PXL/HO/Cir-047/2020-21 Date: 17.07.2020
Subject: Inspection Procedures/ measures being followed by the Brazilian National Health Surveillance Agency (ANVISA) during COVID-19 pandemic
We are glad to share the inspection procedures and the measures adopted by the Brazilian National Health Surveillance Agency (ANVISA) in the exceptional circumstances of Covid-19 pandemic.
ANVISA has adopted alternative certification procedures based on remote inspection or reliance on data from other health authorities, In this regard, The Resolution of the Collegiate Board (“Resolucao da Diretoria Colegiada” – RDC) of ANVISA No.346/2020 of Mar 13th establishes extraordinary and temporary criteria and procedures for the certification of Good Manufacturing Practices (GMP) for the purposes of registration and post-Registration of active pharmaceutical ingredients (API), drugs and health products. With regard to the certification related to medicines and pharmaceutical supplies, the resolution establishes the possibility of certification based on reports issued by member countries of the “Pharmaceutical Inspection Cooperation Scheme” (PIC/S), even in cases where the company is not based in a country which is part of the scheme. For the certification of healthcare products, information from the “Medical Device Single Audit Program “(MDSAP) is accepted.
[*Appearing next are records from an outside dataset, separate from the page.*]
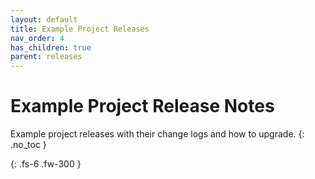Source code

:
 ```yaml
---
layout: default
title: Example Project Releases
nav_order: 4
has_children: true
parent: releases
---
```


# Example Project Release Notes
Example project releases with their change logs and how to upgrade.
{: .no_toc }

{: .fs-6 .fw-300 }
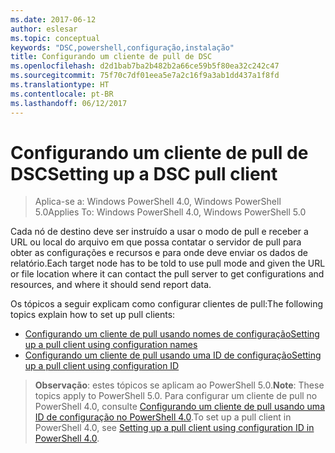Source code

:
 ```yaml
---
ms.date: 2017-06-12
author: eslesar
ms.topic: conceptual
keywords: "DSC,powershell,configuração,instalação"
title: Configurando um cliente de pull de DSC
ms.openlocfilehash: d2d1bab7ba2b482b2a66ce59b5f80ea32c242c47
ms.sourcegitcommit: 75f70c7df01eea5e7a2c16f9a3ab1dd437a1f8fd
ms.translationtype: HT
ms.contentlocale: pt-BR
ms.lasthandoff: 06/12/2017
---
```

# <a name="setting-up-a-dsc-pull-client"></a><span data-ttu-id="b472d-103">Configurando um cliente de pull de DSC</span><span class="sxs-lookup"><span data-stu-id="b472d-103">Setting up a DSC pull client</span></span>

> <span data-ttu-id="b472d-104">Aplica-se a: Windows PowerShell 4.0, Windows PowerShell 5.0</span><span class="sxs-lookup"><span data-stu-id="b472d-104">Applies To: Windows PowerShell 4.0, Windows PowerShell 5.0</span></span>

<span data-ttu-id="b472d-105">Cada nó de destino deve ser instruído a usar o modo de pull e receber a URL ou local do arquivo em que possa contatar o servidor de pull para obter as configurações e recursos e para onde deve enviar os dados de relatório.</span><span class="sxs-lookup"><span data-stu-id="b472d-105">Each target node has to be told to use pull mode and given the URL or file location where it can contact the pull server to get configurations and resources, and where it should send report data.</span></span>


<span data-ttu-id="b472d-106">Os tópicos a seguir explicam como configurar clientes de pull:</span><span class="sxs-lookup"><span data-stu-id="b472d-106">The following topics explain how to set up pull clients:</span></span>

* [<span data-ttu-id="b472d-107">Configurando um cliente de pull usando nomes de configuração</span><span class="sxs-lookup"><span data-stu-id="b472d-107">Setting up a pull client using configuration names</span></span>](pullClientConfigNames.md)
* [<span data-ttu-id="b472d-108">Configurando um cliente de pull usando uma ID de configuração</span><span class="sxs-lookup"><span data-stu-id="b472d-108">Setting up a pull client using configuration ID</span></span>](pullClientConfigID.md)

> <span data-ttu-id="b472d-109">**Observação**: estes tópicos se aplicam ao PowerShell 5.0.</span><span class="sxs-lookup"><span data-stu-id="b472d-109">**Note**: These topics apply to PowerShell 5.0.</span></span> <span data-ttu-id="b472d-110">Para configurar um cliente de pull no PowerShell 4.0, consulte [Configurando um cliente de pull usando uma ID de configuração no PowerShell 4.0](pullClientConfigID4.md).</span><span class="sxs-lookup"><span data-stu-id="b472d-110">To set up a pull client in PowerShell 4.0, see [Setting up a pull client using configuration ID in PowerShell 4.0](pullClientConfigID4.md).</span></span>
For certifications related to pharmaceutical inputs, the resolution allows the acceptance of results from the “Program to rationalize international GMP inspections of active pharmaceutical ingredients / active substance manufacturers”. In addition to these alternatives, the resolution also allowed certification based on remote audits carried out by ANVISA.
With regard to the possibility of acceptance of studies of safety, efficacy and quality for the purposes of drug registration, ANVISA has informed that the RDC no 348/2020 of March 17th establishes special procedures for drug registration that
Have specific therapeutic indication for the prevention or treatment of COVID-19,
Can be useful in the clinical management of the disease or
Contribute to lessen the burden on the national health system.
Such special procedures include flexibility of evidence and prioritization of analysis. With this RDC, post-registration changes to medicines that are necessary to maintain the national supply may follow simplified procedures. For more details on the registrations and post-registrations approved by this resolution, ANVISA recommended consulting a document prepared by the General Management of Medicines and Biological Products (GGMED), available at the following the following electronic address http://portal.anvisa.gov.br/documents/219201/4340788/Carta+GGMED.pdf/b315c8ec-0416-400b-b7e6-61414616b797
3. With reference to the requirement for printed documentation to import goods into Brazil, the Ministry of Economy has eased the requirements for the presentation of certificates of origin during emergency situations, state of public calamity or a pandemic declared by the WHO, extending the deadline for the presentation of the certificate to 60 days after the import declaration is registered. The flexibility was determined by means of the Normative Instruction No. 1936, dated April 15th 2020.
Members may kindly make use of this important updates of ANVISA to continue their exports to Brazil seamlessly.